SUPPLIED DATA:
______________________________
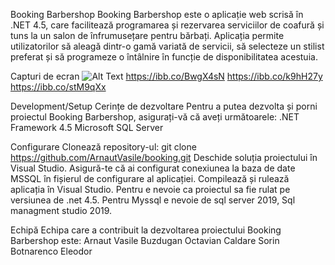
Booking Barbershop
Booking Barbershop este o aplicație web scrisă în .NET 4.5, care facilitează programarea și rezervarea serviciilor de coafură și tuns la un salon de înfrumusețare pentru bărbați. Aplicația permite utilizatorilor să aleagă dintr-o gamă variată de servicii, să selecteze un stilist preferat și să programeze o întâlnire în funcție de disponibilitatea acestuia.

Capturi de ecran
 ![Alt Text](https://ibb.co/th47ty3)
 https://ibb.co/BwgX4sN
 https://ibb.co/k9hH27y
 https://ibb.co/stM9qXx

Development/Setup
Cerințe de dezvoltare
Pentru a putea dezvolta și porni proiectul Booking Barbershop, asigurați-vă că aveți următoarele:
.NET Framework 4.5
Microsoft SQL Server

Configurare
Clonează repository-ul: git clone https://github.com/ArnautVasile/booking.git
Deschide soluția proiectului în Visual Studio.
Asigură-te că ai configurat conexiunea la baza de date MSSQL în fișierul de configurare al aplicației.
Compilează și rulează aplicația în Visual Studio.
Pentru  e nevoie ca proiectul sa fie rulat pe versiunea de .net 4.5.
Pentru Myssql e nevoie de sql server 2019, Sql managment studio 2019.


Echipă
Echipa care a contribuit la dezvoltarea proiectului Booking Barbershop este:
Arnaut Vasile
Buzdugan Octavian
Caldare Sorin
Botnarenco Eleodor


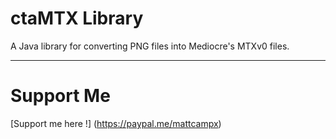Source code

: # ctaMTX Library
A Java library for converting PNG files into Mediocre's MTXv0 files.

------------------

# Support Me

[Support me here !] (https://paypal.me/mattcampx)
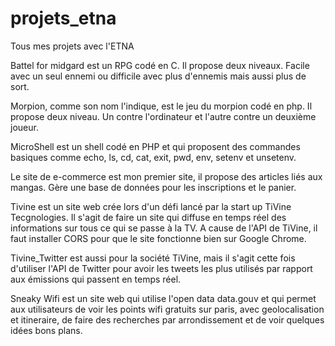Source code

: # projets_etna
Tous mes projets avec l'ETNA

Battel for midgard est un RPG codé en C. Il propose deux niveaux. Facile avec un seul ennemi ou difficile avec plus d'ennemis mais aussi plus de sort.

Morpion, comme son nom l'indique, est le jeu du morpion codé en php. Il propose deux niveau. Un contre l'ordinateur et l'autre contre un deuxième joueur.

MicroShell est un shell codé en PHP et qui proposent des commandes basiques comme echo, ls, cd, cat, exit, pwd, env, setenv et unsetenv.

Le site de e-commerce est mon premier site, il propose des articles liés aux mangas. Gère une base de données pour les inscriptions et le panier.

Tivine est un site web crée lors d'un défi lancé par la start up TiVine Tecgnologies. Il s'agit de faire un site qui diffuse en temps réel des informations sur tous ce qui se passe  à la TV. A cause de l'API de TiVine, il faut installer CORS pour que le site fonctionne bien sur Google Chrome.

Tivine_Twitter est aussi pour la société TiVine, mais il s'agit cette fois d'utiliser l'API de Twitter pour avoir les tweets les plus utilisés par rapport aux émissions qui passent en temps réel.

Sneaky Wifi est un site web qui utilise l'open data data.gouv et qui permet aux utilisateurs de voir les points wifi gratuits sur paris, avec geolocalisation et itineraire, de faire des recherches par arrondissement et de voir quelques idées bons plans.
______________________________
Whenever the word "TiVine" shows up in a line of the entries above, copy that line.

WORKED SOLUTION:
Tivine est un site web crée lors d'un défi lancé par la start up TiVine Tecgnologies. Il s'agit de faire un site qui diffuse en temps réel des informations sur tous ce qui se passe  à la TV. A cause de l'API de TiVine, il faut installer CORS pour que le site fonctionne bien sur Google Chrome.
Tivine_Twitter est aussi pour la société TiVine, mais il s'agit cette fois d'utiliser l'API de Twitter pour avoir les tweets les plus utilisés par rapport aux émissions qui passent en temps réel.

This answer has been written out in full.